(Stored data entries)
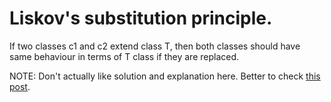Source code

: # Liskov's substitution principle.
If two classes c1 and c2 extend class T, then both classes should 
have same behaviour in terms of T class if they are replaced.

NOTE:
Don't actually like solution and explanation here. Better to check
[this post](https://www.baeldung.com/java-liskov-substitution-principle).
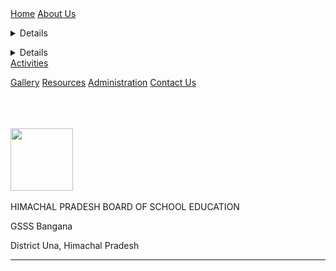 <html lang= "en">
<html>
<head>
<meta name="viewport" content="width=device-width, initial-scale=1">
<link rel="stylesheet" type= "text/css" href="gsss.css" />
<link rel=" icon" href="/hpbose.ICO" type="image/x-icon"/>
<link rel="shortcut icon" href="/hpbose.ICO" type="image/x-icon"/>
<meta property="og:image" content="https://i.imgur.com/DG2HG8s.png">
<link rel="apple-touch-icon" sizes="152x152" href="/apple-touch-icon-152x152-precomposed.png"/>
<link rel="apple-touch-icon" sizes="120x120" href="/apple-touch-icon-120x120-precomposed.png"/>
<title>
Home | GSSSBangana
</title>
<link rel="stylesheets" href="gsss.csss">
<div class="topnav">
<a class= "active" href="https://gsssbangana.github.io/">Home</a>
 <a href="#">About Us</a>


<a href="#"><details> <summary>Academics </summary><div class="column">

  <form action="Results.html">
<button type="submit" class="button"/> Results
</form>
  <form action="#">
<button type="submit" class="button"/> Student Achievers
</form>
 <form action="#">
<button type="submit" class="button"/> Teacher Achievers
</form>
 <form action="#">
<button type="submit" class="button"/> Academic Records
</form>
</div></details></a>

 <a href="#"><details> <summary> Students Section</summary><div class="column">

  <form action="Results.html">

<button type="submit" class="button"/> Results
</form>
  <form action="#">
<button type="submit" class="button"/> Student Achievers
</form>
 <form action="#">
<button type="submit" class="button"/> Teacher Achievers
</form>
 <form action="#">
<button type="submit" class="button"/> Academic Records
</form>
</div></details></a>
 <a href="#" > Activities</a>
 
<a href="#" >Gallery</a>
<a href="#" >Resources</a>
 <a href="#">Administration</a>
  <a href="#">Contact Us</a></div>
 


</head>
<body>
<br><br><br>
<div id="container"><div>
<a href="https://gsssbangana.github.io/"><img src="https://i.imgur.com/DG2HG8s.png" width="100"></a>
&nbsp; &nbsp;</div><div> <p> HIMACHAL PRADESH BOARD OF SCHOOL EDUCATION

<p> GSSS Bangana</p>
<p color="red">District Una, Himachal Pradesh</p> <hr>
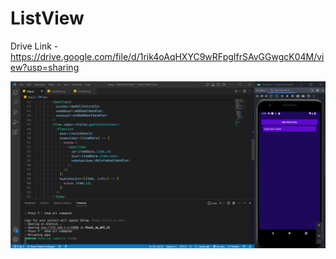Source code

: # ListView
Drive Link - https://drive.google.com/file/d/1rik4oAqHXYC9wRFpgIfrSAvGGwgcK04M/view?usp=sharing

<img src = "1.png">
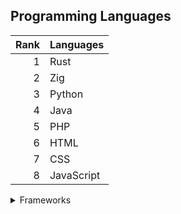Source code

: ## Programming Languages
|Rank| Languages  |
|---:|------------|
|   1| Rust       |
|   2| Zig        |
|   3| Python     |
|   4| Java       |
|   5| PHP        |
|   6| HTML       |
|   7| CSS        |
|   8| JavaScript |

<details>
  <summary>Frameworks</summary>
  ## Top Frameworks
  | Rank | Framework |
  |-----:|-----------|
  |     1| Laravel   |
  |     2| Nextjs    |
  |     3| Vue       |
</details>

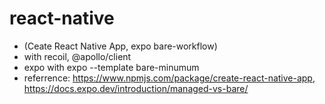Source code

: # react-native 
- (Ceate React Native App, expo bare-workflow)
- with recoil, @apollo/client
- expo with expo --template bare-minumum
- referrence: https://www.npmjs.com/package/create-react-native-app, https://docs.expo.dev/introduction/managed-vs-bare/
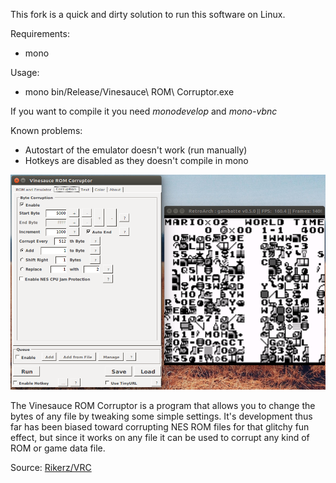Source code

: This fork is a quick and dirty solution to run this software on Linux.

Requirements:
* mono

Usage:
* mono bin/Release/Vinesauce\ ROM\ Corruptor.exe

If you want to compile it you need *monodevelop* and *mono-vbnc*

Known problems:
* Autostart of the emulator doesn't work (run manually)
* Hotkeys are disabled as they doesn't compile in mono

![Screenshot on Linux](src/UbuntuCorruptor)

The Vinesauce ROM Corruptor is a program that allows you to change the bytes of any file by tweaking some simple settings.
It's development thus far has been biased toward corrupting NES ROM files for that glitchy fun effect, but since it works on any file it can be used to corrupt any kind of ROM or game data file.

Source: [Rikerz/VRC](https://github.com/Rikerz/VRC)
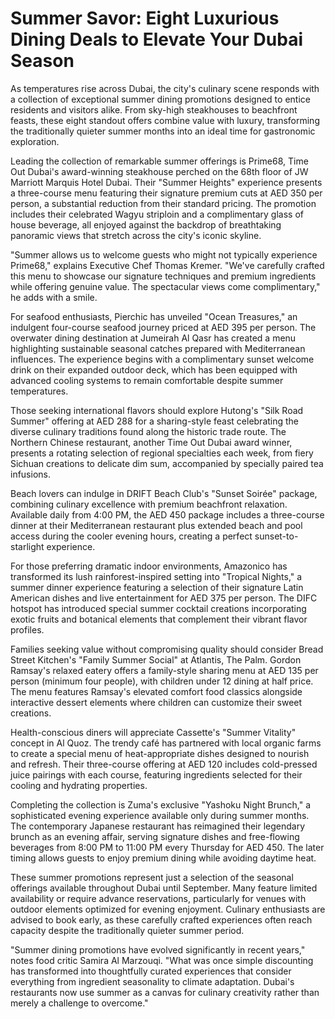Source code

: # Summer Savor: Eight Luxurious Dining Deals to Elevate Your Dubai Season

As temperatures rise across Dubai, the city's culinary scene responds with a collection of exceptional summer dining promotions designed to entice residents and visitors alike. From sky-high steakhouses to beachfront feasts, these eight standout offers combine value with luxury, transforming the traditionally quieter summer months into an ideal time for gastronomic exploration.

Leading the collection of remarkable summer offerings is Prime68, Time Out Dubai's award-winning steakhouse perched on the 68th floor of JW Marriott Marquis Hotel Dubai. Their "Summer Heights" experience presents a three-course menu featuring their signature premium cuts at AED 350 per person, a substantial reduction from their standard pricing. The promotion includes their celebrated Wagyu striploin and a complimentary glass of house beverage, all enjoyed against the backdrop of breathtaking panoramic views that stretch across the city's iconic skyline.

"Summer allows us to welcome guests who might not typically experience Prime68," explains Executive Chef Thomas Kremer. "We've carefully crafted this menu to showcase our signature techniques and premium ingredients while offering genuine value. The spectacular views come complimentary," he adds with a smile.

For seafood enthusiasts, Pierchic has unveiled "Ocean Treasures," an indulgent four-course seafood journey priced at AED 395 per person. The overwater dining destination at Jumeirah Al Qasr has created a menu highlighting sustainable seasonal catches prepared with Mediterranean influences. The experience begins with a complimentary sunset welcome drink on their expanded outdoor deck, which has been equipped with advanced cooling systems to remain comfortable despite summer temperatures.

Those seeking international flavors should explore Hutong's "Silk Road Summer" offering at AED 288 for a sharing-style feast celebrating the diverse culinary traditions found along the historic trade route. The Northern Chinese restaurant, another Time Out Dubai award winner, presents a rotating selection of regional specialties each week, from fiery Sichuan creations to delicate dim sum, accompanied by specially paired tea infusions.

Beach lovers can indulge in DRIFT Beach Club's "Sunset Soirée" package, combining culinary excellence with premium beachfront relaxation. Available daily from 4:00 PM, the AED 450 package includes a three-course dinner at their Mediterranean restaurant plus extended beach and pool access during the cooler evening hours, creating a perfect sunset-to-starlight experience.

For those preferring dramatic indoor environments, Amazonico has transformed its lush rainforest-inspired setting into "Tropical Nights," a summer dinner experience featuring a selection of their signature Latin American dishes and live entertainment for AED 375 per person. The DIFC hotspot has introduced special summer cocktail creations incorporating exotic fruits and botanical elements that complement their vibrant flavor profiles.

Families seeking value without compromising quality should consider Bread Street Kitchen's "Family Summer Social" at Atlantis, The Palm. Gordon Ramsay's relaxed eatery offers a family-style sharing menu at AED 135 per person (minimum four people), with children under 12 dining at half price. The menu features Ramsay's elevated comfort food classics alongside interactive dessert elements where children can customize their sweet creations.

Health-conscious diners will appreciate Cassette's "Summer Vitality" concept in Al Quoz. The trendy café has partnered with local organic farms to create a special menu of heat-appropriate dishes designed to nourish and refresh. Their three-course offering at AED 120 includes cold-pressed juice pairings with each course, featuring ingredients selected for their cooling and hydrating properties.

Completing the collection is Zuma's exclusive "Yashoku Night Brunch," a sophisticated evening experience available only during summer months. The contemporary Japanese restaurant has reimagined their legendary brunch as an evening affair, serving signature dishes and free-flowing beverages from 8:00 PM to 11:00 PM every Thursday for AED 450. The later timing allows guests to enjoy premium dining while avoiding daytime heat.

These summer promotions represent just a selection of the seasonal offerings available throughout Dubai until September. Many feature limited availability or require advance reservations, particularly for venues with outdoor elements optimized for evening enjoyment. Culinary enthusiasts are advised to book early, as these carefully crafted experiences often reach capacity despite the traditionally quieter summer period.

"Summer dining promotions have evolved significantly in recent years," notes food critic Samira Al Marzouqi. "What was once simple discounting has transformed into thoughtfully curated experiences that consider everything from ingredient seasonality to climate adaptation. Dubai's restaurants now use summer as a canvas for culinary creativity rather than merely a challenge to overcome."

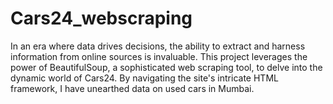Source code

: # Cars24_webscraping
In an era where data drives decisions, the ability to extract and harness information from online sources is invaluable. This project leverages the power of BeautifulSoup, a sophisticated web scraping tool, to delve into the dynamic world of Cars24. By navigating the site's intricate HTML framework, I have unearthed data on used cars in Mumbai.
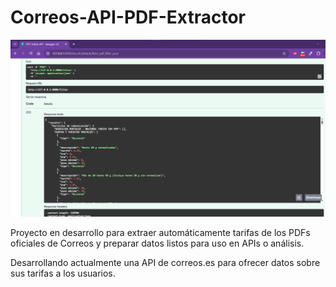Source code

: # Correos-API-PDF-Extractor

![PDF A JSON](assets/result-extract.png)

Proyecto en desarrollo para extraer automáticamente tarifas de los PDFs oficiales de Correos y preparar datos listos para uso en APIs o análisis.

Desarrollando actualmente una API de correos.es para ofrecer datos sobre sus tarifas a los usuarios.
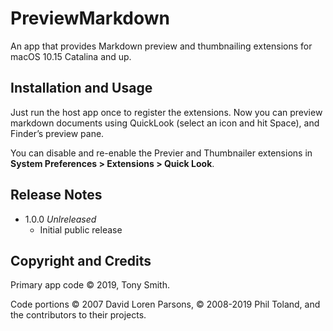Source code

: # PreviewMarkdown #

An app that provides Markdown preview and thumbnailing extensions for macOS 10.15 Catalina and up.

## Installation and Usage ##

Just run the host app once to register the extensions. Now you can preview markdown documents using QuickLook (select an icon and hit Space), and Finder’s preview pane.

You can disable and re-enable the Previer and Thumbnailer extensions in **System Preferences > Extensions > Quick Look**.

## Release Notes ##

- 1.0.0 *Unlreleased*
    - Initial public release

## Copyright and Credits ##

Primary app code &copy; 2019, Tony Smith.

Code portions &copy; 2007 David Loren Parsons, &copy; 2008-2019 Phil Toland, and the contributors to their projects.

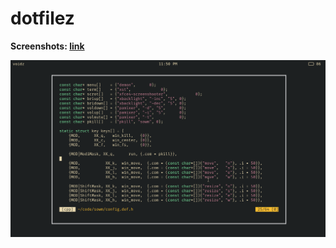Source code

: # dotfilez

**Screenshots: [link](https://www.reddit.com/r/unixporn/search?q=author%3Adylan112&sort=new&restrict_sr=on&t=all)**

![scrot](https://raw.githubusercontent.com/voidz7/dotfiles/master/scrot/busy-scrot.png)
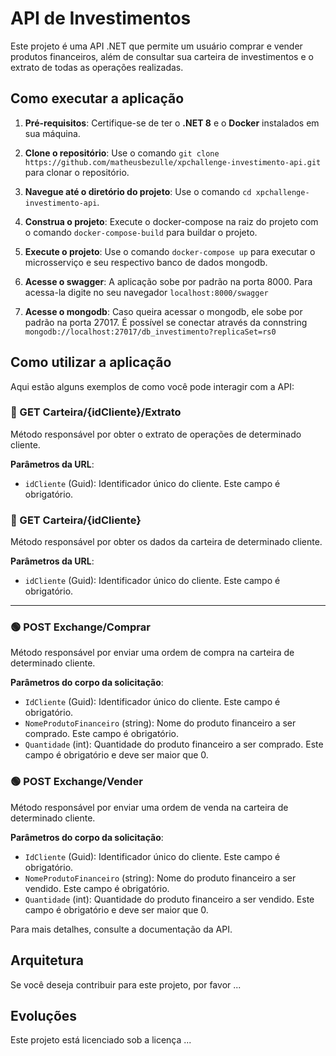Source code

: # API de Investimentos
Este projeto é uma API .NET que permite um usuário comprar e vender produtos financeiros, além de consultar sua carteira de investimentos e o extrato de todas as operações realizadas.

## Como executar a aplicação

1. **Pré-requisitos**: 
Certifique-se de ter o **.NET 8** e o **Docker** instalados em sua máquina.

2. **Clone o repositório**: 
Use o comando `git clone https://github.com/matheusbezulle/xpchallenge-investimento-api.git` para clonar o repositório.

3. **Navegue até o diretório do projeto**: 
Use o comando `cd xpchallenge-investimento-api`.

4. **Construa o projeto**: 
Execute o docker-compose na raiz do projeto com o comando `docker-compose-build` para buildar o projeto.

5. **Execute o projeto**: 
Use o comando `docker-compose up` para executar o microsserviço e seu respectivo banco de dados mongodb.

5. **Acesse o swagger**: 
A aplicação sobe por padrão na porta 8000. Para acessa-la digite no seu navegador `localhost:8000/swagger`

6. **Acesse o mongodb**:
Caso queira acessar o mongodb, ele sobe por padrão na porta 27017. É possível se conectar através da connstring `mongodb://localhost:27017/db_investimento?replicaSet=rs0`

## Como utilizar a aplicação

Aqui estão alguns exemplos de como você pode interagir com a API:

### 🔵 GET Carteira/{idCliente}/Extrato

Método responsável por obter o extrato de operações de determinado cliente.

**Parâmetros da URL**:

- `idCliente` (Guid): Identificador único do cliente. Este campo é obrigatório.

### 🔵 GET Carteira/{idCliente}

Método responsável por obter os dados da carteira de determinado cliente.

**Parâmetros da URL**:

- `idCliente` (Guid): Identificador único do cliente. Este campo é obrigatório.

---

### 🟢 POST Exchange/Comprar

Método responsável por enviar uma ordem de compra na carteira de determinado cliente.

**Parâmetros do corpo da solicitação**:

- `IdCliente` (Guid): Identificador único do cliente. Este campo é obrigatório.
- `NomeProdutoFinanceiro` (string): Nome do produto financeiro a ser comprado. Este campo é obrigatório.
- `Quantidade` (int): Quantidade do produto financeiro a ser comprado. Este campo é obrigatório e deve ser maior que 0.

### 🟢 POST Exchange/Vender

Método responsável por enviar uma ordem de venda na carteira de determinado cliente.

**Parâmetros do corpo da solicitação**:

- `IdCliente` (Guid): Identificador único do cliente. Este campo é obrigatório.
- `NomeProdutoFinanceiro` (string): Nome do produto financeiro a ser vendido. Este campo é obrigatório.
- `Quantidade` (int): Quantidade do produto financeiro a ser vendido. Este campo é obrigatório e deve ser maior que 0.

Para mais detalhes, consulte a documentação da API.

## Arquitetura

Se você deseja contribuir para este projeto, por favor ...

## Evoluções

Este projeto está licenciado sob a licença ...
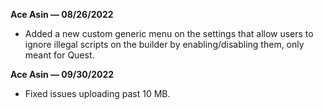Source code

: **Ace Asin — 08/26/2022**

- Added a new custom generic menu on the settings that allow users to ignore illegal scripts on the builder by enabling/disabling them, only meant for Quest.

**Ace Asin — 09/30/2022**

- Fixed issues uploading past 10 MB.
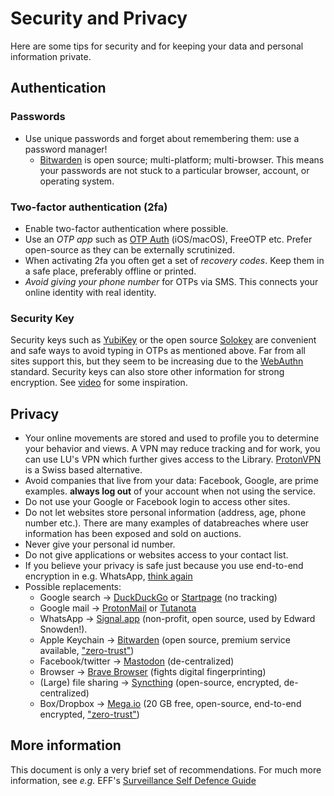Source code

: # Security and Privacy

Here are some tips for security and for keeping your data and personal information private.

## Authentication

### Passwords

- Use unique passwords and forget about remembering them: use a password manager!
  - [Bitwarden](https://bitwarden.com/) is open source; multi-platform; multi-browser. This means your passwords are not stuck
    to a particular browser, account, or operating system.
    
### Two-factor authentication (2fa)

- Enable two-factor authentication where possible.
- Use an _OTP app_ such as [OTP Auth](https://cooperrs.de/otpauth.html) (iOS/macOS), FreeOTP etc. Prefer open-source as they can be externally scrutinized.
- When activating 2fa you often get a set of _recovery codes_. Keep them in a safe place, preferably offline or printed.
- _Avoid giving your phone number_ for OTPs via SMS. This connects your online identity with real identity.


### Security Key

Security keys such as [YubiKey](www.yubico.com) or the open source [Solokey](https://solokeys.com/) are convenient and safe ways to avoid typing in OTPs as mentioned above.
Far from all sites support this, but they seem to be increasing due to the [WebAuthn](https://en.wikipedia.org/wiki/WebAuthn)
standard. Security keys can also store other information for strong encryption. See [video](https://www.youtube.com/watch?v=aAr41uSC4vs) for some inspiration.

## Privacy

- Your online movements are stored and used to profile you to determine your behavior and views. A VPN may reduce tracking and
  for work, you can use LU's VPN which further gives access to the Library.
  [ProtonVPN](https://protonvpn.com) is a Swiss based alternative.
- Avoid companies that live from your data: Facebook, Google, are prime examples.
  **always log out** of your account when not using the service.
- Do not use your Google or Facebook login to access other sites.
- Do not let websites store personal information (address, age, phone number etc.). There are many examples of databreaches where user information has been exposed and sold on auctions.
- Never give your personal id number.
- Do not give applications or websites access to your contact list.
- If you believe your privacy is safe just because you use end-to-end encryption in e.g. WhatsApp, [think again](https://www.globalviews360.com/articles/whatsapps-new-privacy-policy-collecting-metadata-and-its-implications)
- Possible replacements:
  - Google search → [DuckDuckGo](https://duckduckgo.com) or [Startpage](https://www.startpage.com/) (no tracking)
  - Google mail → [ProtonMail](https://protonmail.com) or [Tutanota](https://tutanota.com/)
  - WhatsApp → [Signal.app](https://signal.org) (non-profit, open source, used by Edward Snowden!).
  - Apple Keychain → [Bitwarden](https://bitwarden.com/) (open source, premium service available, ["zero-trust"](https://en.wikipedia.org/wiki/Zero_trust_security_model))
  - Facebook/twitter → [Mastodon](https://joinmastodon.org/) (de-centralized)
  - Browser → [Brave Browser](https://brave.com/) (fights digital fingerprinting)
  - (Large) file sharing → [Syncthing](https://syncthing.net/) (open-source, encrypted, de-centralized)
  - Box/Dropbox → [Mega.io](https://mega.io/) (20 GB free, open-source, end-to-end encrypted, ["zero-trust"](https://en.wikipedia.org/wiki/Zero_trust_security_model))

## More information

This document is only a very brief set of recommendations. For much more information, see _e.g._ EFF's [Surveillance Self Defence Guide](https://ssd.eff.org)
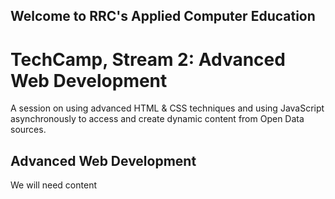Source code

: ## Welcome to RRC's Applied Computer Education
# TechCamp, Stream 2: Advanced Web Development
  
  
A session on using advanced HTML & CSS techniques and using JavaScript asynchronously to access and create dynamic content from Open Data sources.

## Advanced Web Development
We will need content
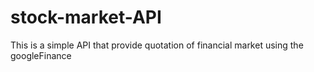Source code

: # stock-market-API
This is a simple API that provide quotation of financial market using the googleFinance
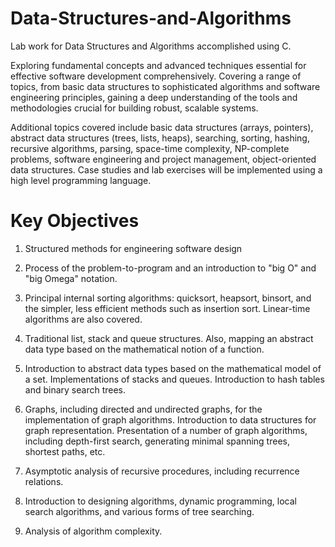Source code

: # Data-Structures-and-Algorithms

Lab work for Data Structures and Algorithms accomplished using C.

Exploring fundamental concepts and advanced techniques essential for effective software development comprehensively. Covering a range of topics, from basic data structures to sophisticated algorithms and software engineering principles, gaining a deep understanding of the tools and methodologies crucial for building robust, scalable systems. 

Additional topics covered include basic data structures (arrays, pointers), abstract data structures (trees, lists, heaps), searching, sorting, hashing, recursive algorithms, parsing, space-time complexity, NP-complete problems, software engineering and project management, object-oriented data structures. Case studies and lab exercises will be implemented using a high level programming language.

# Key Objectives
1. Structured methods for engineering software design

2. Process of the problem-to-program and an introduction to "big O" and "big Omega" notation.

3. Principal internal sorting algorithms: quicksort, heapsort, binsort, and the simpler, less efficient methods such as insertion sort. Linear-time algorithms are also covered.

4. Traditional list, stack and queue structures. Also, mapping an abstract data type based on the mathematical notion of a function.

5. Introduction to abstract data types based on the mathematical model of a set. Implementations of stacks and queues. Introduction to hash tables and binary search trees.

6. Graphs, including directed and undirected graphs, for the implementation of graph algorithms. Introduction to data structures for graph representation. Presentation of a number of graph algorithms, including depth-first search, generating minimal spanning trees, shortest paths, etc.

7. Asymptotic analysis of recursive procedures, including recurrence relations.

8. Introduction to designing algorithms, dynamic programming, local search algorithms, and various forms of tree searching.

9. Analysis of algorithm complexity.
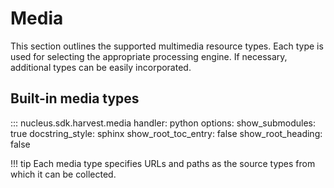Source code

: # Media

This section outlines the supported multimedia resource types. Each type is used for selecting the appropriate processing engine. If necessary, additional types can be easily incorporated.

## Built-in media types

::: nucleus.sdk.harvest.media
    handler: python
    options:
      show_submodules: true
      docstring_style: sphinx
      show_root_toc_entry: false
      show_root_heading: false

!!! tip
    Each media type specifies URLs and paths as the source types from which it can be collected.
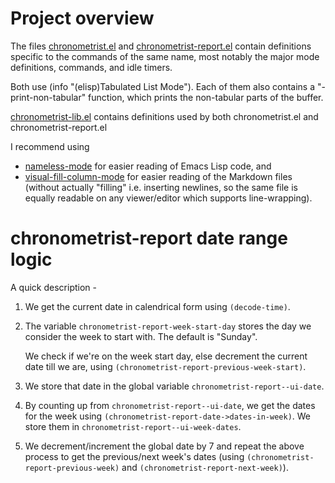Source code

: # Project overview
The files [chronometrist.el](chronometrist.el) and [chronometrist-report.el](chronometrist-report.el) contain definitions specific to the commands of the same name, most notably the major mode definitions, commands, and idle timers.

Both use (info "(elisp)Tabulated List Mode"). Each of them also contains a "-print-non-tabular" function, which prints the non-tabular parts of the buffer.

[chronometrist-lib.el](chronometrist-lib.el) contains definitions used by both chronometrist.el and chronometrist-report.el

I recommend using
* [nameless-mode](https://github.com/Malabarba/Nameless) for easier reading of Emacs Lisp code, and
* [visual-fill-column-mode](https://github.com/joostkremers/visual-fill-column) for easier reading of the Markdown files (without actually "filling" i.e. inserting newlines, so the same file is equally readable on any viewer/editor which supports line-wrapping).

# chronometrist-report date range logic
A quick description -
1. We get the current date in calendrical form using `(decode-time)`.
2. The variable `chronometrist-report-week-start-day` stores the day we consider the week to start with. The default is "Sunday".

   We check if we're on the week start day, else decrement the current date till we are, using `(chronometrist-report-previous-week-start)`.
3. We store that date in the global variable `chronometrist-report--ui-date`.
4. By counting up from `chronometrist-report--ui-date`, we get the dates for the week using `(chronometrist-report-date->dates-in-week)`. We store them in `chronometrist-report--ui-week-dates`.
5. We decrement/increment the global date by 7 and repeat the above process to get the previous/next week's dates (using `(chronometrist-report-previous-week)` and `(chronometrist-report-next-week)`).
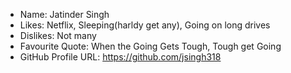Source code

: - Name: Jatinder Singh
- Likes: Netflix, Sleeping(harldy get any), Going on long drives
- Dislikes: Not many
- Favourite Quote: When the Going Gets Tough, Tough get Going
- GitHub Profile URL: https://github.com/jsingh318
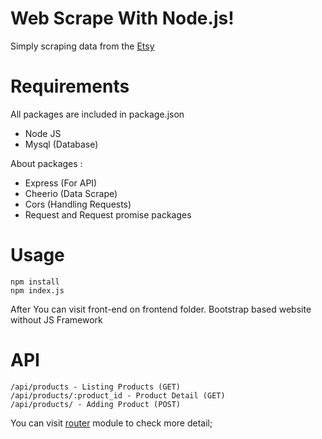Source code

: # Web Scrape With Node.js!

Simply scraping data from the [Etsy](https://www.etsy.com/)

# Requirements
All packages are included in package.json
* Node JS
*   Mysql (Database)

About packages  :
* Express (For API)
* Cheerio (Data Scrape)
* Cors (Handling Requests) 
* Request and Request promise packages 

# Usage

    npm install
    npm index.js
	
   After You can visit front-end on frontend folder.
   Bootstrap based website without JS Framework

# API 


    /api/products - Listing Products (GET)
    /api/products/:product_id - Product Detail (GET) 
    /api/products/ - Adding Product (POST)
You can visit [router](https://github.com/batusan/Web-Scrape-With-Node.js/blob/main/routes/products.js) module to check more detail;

== WHAT TO PRODUCE ==
The lines to copy are those above that contain "dishes".

== RESPONSE FOR THIS EXERCISE ==
For those preferring dramatic indoor environments, Amazonico has transformed its lush rainforest-inspired setting into "Tropical Nights," a summer dinner experience featuring a selection of their signature Latin American dishes and live entertainment for AED 375 per person. The DIFC hotspot has introduced special summer cocktail creations incorporating exotic fruits and botanical elements that complement their vibrant flavor profiles.
Health-conscious diners will appreciate Cassette's "Summer Vitality" concept in Al Quoz. The trendy café has partnered with local organic farms to create a special menu of heat-appropriate dishes designed to nourish and refresh. Their three-course offering at AED 120 includes cold-pressed juice pairings with each course, featuring ingredients selected for their cooling and hydrating properties.
Completing the collection is Zuma's exclusive "Yashoku Night Brunch," a sophisticated evening experience available only during summer months. The contemporary Japanese restaurant has reimagined their legendary brunch as an evening affair, serving signature dishes and free-flowing beverages from 8:00 PM to 11:00 PM every Thursday for AED 450. The later timing allows guests to enjoy premium dining while avoiding daytime heat.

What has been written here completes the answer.